Here’s the normalize function that is called in forward_pass that we’ll use again. Pretty straightforward stuff:

def normalize(mat, axis=None):
    c = mat.sum(axis=axis)
    if axis==1:
        c = c.reshape(-1, 1)
    elif axis == 0:
        c = c.reshape(1, -1)

    return c, mat / c

Here’s what our filtered signal looks like.

filtered

The results are pretty good. You could make the problem a little harder by making the two lambdas closer together or throwing in some noise.

Smoothing - The forwards-backwards algorithm

I like how Murphy explains why uncertainty will be lower in smoothing:

To understand this intuitively, consider a detective trying to figure out who committed a crime. As he moves through the crime scene, his uncertainty is high until he finds the key clue; then he has an “aha” moment, his uncertainty is reduced, and all the previously confusing observations are, in hindsight, easy to explain.

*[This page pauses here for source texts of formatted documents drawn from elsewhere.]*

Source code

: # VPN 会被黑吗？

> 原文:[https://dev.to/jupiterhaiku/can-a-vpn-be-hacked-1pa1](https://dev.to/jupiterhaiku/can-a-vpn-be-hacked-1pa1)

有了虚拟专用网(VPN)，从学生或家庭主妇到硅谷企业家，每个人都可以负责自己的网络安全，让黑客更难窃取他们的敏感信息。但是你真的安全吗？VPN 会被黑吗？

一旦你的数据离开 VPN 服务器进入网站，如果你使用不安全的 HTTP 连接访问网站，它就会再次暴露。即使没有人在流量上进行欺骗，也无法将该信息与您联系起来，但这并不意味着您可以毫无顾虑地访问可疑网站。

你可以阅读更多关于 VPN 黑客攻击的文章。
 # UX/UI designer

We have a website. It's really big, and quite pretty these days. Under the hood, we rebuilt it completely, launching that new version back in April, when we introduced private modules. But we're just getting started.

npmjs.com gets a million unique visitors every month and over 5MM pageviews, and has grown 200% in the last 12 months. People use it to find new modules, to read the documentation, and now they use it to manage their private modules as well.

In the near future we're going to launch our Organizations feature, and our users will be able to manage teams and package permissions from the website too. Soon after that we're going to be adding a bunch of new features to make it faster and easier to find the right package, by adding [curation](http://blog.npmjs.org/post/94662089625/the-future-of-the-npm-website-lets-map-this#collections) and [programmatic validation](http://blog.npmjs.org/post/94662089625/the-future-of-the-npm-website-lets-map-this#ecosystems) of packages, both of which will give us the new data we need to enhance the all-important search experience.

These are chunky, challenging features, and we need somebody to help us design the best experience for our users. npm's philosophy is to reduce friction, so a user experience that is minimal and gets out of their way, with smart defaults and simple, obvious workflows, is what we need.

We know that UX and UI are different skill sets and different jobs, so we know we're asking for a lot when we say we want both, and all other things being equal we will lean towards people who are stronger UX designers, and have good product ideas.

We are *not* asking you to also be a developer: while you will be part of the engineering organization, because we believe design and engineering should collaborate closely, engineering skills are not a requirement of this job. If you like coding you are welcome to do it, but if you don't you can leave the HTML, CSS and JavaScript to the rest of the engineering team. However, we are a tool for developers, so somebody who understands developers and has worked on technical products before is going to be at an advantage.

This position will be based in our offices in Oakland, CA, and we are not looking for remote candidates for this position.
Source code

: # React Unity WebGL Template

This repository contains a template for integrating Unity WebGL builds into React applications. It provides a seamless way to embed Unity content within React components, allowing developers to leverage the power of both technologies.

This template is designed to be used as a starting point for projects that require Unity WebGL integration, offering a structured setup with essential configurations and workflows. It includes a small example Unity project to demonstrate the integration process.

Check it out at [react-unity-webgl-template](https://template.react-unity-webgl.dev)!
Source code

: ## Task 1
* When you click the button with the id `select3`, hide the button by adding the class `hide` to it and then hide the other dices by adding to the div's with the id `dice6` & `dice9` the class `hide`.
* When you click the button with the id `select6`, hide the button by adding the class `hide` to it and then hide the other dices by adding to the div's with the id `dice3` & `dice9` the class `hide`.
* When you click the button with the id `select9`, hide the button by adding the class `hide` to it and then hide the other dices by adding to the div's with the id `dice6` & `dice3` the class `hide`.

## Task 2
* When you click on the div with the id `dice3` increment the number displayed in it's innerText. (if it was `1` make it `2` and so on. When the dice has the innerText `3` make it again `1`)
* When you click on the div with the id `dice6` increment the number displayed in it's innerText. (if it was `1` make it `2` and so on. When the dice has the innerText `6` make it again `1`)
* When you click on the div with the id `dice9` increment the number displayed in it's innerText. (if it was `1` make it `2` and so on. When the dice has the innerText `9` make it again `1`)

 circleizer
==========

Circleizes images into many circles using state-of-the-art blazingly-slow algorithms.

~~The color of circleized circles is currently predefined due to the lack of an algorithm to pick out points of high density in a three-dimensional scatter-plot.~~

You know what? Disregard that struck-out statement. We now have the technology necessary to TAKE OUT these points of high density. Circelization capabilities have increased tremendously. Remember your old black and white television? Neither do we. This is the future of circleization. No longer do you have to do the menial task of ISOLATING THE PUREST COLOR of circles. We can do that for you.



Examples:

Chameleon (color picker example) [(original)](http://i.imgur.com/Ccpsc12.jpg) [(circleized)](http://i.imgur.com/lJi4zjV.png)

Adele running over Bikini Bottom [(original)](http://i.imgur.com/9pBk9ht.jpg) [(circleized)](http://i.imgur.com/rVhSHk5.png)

Here we define two new terms:

\[\begin{aligned} \beta_t(j) &= P(y_{t+1:T}|x_t = j)\\ \beta_t(j) &= AO_{t+1}\beta_{t+1}\\ \\ \gamma_t(j) &= P(x_t = j | y_{1:T})\\ \gamma_t(j) &\propto \alpha_t(j) \beta_t(j)\\ \end{aligned}\]

As with $\alpha$, $\beta$ is recursively defined with the base case:

\[\beta_T(i) = 1\]

Let’s code this $\beta_t$ up in python:

def backward_pass(y, T, t, dists, init, trans_mat):

    x0 = dists[0]
    x1 = dists[1]
    all_c = []

    if t == T:
        c, normed = normalize(np.ones(2))
        return 0, normed.reshape(1, -1)
    else:

        c_tm1, beta_tp1 = backward_pass(y, T, t+1, dists, init, trans_mat)
        O = np.diag([x0.pmf(y[t+1]), x1.pmf(y[t+1])])
        c, normed = normalize(trans_mat @ O @ beta_tp1[-1, :])

        return c_tm1 + c, np.row_stack([normed, beta_tp1])

and then we can put the two together to get $\gamma$:

def gamma_pass(y, T, t, dists, init, trans_mat):

    consts_f, state_prob_forward = forward_pass(y, T, dists, init, trans_mat)
    consts_b, state_prob_backward = backward_pass(y, T, t, dists, init, trans_mat)

    gamma = (state_prob_backward * state_prob_forward)

    return gamma

We were already doing quite well but this improves the AUC even further.

Smoothed

EM (Baum-Welch) for parameter learning

All that seems fine but we gave the algorithm $A$, $\pi$, and even the parameters associated with the two hidden states. What we learned using pymc3 last time was all of the parameters using just the observations and a few assumptions.

We’ll do that again using the EM algorithm.

Two-slice distributions

We are going to code up the two-slice distribution since it’s about to come in handy. It is defined as follows:

\[\xi_{t-1,t|T}(i, j) = P(X_{t-1} = i, X_t = j | y_{1:T})\]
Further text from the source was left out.